** WHAT YOU HAVE TO DO **
In the listing that follows, retype every line from the first through the one containing "## Usage ##". Pictures are to be left out.

** DATA SUPPLIED **
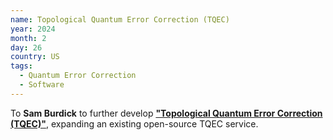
 ```yaml
---
name: Topological Quantum Error Correction (TQEC)
year: 2024
month: 2
day: 26
country: US
tags:
  - Quantum Error Correction
  - Software
---
```

To **Sam Burdick** to further develop **["Topological Quantum Error Correction (TQEC)"](https://github.com/QCHackers/tqec)**, expanding an existing open-source TQEC service.
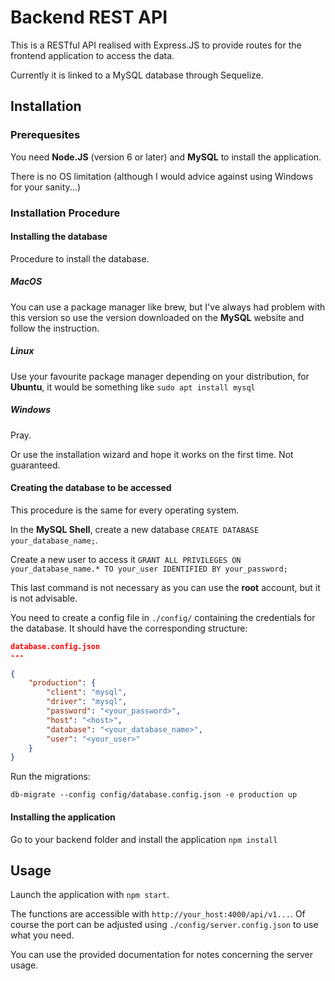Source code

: # Backend REST API #

This is a RESTful API realised with Express.JS to provide routes for the frontend application to access the data.

Currently it is linked to a MySQL database through Sequelize.

## Installation ##

### Prerequesites ###

You need **Node.JS** (version 6 or later) and **MySQL** to install the application.

There is no OS limitation (although I would advice against using Windows for your sanity...)

### Installation Procedure ###

#### Installing the database ####

Procedure to install the database.

##### MacOS #####

You can use a package manager like brew, but I've always had problem with this version so use the version downloaded on the **MySQL** website and follow the instruction.

##### Linux #####

Use your favourite package manager depending on your distribution, for **Ubuntu**, it would be something like `sudo apt install mysql`

##### Windows #####

Pray.

Or use the installation wizard and hope it works on the first time. Not guaranteed.

#### Creating the database to be accessed ####

This procedure is the same for every operating system.

In the **MySQL Shell**, create a new database `CREATE DATABASE your_database_name;`.

Create a new user to access it `GRANT ALL PRIVILEGES ON your_database_name.* TO your_user IDENTIFIED BY your_password;`

This last command is not necessary as you can use the **root** account, but it is not advisable.

You need to create a config file in `./config/` containing the credentials for the database. It should have the corresponding structure:

```json
database.config.json
---

{
    "production": {
        "client": "mysql",
        "driver": "mysql",
        "password": "<your_password>", 
        "host": "<host>",
        "database": "<your_database_name>",
        "user": "<your_user>"
    }
}
```

Run the migrations: 

```shell
db-migrate --config config/database.config.json -e production up
```


#### Installing the application ####

Go to your backend folder and install the application `npm install`

## Usage ##

Launch the application with `npm start`.

The functions are accessible with `http://your_host:4000/api/v1...`. Of course the port can be adjusted using `./config/server.config.json` to use what you need.

You can use the provided documentation for notes concerning the server usage.
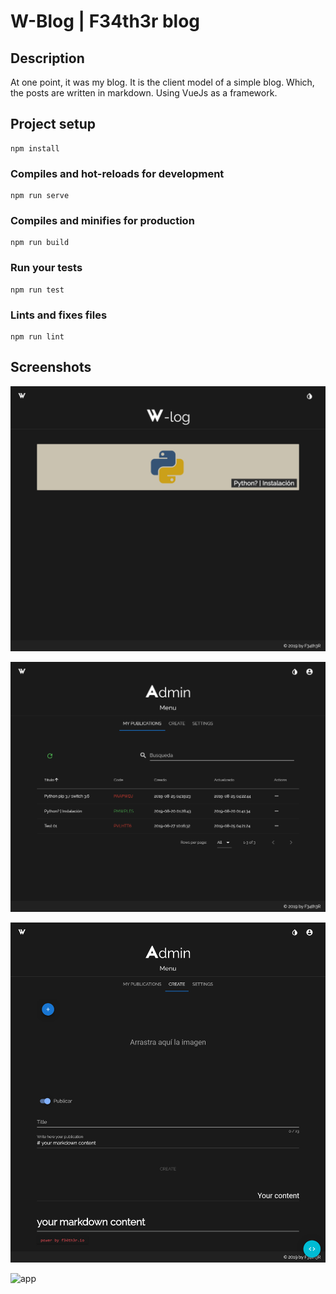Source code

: # W-Blog | F34th3r blog

## Description
At one point, it was my blog. It is the client model of a simple blog. Which, the posts are written in markdown. Using VueJs as a framework.

## Project setup
```
npm install
```

### Compiles and hot-reloads for development
```
npm run serve
```

### Compiles and minifies for production
```
npm run build
```

### Run your tests
```
npm run test
```

### Lints and fixes files
```
npm run lint
```

## Screenshots

![app](./src/assets/home.png)

![app](./src/assets/admin01.png)

![app](./src/assets/admin02.png)

![app](./src/assets/post.png)
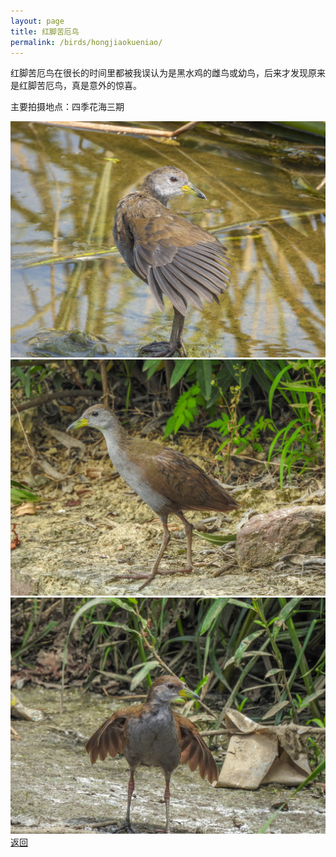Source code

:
 ```yaml
---
layout: page
title: 红脚苦厄鸟
permalink: /birds/hongjiaokueniao/
---
```

红脚苦厄鸟在很长的时间里都被我误认为是黑水鸡的雌鸟或幼鸟，后来才发现原来是红脚苦厄鸟，真是意外的惊喜。

主要拍摄地点：四季花海三期

![](../picture/红脚苦厄鸟/DSCN2697-NRW_DxO_DeepPRIME.jpg)
![](../picture/红脚苦厄鸟/DSCN3113.jpg)
![](../picture/红脚苦厄鸟/DSCN1655.jpg)
[返回](../../)
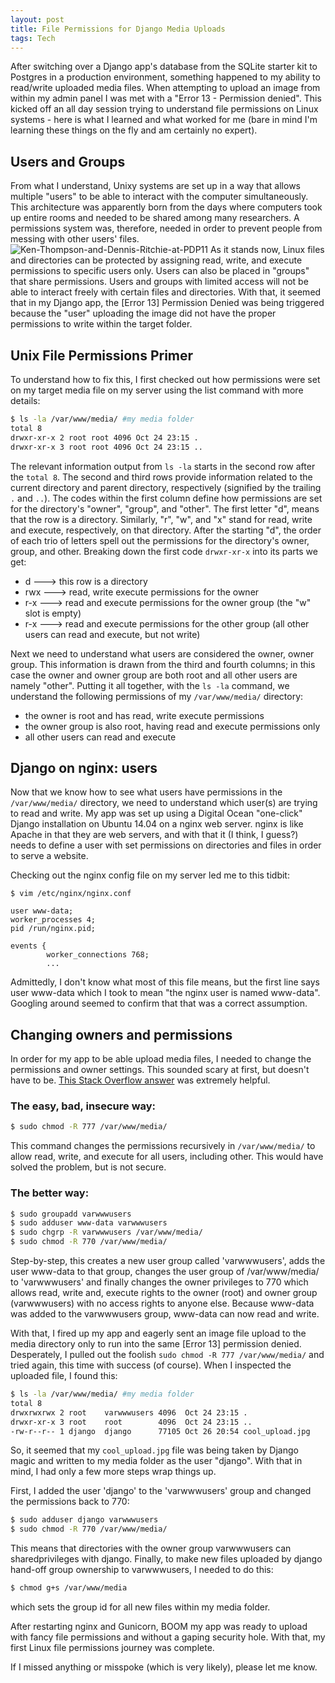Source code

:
 ```yaml
---
layout: post
title: File Permissions for Django Media Uploads
tags: Tech
---
```


After switching over a Django app's database from the SQLite starter kit to Postgres in a production environment, something happened to my ability to read/write uploaded media files. When attempting to upload an image from within my admin panel I was met with a "Error 13 - Permission denied". This kicked off an all day session trying to understand file permissions on Linux systems - here is what I learned and what worked for me (bare in mind I'm learning these things on the fly and am certainly no expert).

## Users and Groups
From what I understand, Unixy systems are set up in a way that allows multiple "users" to be able to interact with the computer simultaneously. This architecture was apparently born from the days where computers took up entire rooms and needed to be shared among many researchers. A permissions system was, therefore, needed in order to prevent people from messing with other users' files.
![Ken-Thompson-and-Dennis-Ritchie-at-PDP11]({{site.url}}/assets/img/Ken-Thompson-and-Dennis-Ritchie-at-PDP11.jpg)
As it stands now, Linux files and directories can be protected by assigning read, write, and execute permissions to specific users only. Users can also be placed in "groups" that share permissions. Users and groups with limited access will not be able to interact freely with certain files and directories. With that, it seemed that in my Django app, the [Error 13] Permission Denied was being triggered because the "user" uploading the image did not have the proper permissions to write within the target folder.

## Unix File Permissions Primer
To understand how to fix this, I first checked out how permissions were set on my target media file on my server using the list command with more details:

```bash
$ ls -la /var/www/media/ #my media folder
total 8
drwxr-xr-x 2 root root 4096 Oct 24 23:15 .
drwxr-xr-x 3 root root 4096 Oct 24 23:15 ..
```

The relevant information output from `ls -la` starts in the second row after the `total 8`. The second and third rows provide information related to the current directory and parent directory, respectively (signified by the trailing `.` and `..`). The codes within the first column define how permissions are set for the directory's "owner", "group", and "other". The first letter "d", means that the row is a directory. Similarly, "r", "w", and "x" stand for read, write and execute, respectively, on that directory. After the starting "d", the order of each trio of letters spell out the permissions for the directory's owner, group, and other. Breaking down the first code `drwxr-xr-x` into its parts we get:

- d ---> this row is a directory
- rwx ---> read, write execute permissions for the owner
- r-x ---> read and execute permissions for the owner group (the "w" slot is empty)
- r-x ---> read and execute permissions for the other group (all other users can read and execute, but not write)


Next we need to understand what users are considered the owner, owner group. This information is drawn from the third and fourth columns; in this case the owner and owner group are both root and all other users are namely "other". Putting it all together, with the `ls -la` command, we understand the following permissions of my `/var/www/media/` directory:

- the owner is root and has read, write execute permissions
- the owner group is also root, having read and execute permissions only
- all other users can read and execute

## Django on nginx: users   
Now that we know how to see what users have permissions in the `/var/www/media/` directory, we need to understand which user(s) are trying to read and write. My app was set up using a Digital Ocean "one-click" Django installation on Ubuntu 14.04 on a nginx web server. nginx is like Apache in that they are web servers, and with that it (I think, I guess?) needs to define a user with set permissions on directories and files in order to serve a website.

Checking out the nginx config file on my server led me to this tidbit:

```
$ vim /etc/nginx/nginx.conf

user www-data;
worker_processes 4;
pid /run/nginx.pid;

events {
        worker_connections 768;
        ...
```

Admittedly, I don't know what most of this file means, but the first line says user www-data which I took to mean "the nginx user is named www-data". Googling around seemed to confirm that that was a correct assumption.

## Changing owners and permissions
In order for my app to be able upload media files, I needed to change the permissions and owner settings. This sounded scary at first, but doesn't have to be. [This Stack Overflow answer](http://stackoverflow.com/questions/21797372/django-errno-13-permission-denied-var-www-media-animals-user-uploads?answertab=votes#answer-21797786) was extremely helpful.  

### The easy, bad, insecure way:
```bash
$ sudo chmod -R 777 /var/www/media/
```

This command changes the permissions recursively in `/var/www/media/` to allow read, write, and execute for all users, including other. This would have solved the problem, but is not secure.

### The better way:
```bash
$ sudo groupadd varwwwusers
$ sudo adduser www-data varwwwusers
$ sudo chgrp -R varwwwusers /var/www/media/
$ sudo chmod -R 770 /var/www/media/
```

Step-by-step, this creates a new user group called 'varwwwusers', adds the user www-data to that group, changes the user group of /var/www/media/ to 'varwwwusers' and finally changes the owner privileges to 770 which allows read, write and, execute rights to the owner (root) and owner group (varwwwusers) with no access rights to anyone else. Because www-data was added to the varwwwusers group, www-data can now read and write.

With that, I fired up my app and eagerly sent an image file upload to the media directory only to run into the same [Error 13] permission denied. Desperately, I pulled out the foolish `sudo chmod -R 777 /var/www/media/` and tried again, this time with success (of course). When I inspected the uploaded file, I found this:

```bash
$ ls -la /var/www/media/ #my media folder
total 8
drwxrwxrwx 2 root    varwwwusers 4096  Oct 24 23:15 .
drwxr-xr-x 3 root    root        4096  Oct 24 23:15 ..
-rw-r--r-- 1 django  django      77105 Oct 26 20:54 cool_upload.jpg
```

So, it seemed that my `cool_upload.jpg` file was being taken by Django magic and written to my media folder as the user "django". With that in mind, I had only a few more steps wrap things up.

First, I added the user 'django' to the 'varwwwusers' group and changed the permissions back to 770:

```bash
$ sudo adduser django varwwwusers
$ sudo chmod -R 770 /var/www/media/
```

This means that directories with the owner group varwwwusers can sharedprivileges with django.
Finally, to make new files uploaded by django hand-off group ownership to varwwwusers, I needed to do this:

```bash
$ chmod g+s /var/www/media
```

which sets the group id for all new files within my media folder.

After restarting nginx and Gunicorn, BOOM my app was ready to upload with fancy file permissions and without a gaping security hole. With that, my first Linux file permissions journey was complete.

If I missed anything or misspoke (which is very likely), please let me know.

** RESULT FOR THIS TASK **
 ```yaml
---
name: Topological Quantum Error Correction (TQEC)
year: 2024
month: 2
day: 26
country: US
tags:
  - Quantum Error Correction
  - Software
---
```

To **Sam Burdick** to further develop **["Topological Quantum Error Correction (TQEC)"](https://github.com/QCHackers/tqec)**, expanding an existing open-source TQEC service.
Source code

: # Backend REST API #

This is a RESTful API realised with Express.JS to provide routes for the frontend application to access the data.

Currently it is linked to a MySQL database through Sequelize.

## Installation ##

### Prerequesites ###

You need **Node.JS** (version 6 or later) and **MySQL** to install the application.

There is no OS limitation (although I would advice against using Windows for your sanity...)

### Installation Procedure ###

#### Installing the database ####

Procedure to install the database.

##### MacOS #####

You can use a package manager like brew, but I've always had problem with this version so use the version downloaded on the **MySQL** website and follow the instruction.

##### Linux #####

Use your favourite package manager depending on your distribution, for **Ubuntu**, it would be something like `sudo apt install mysql`

##### Windows #####

Pray.

Or use the installation wizard and hope it works on the first time. Not guaranteed.

#### Creating the database to be accessed ####

This procedure is the same for every operating system.

In the **MySQL Shell**, create a new database `CREATE DATABASE your_database_name;`.

Create a new user to access it `GRANT ALL PRIVILEGES ON your_database_name.* TO your_user IDENTIFIED BY your_password;`

This last command is not necessary as you can use the **root** account, but it is not advisable.

You need to create a config file in `./config/` containing the credentials for the database. It should have the corresponding structure:

```json
database.config.json
---

{
    "production": {
        "client": "mysql",
        "driver": "mysql",
        "password": "<your_password>", 
        "host": "<host>",
        "database": "<your_database_name>",
        "user": "<your_user>"
    }
}
```

Run the migrations: 

```shell
db-migrate --config config/database.config.json -e production up
```


#### Installing the application ####

Go to your backend folder and install the application `npm install`

## Usage ##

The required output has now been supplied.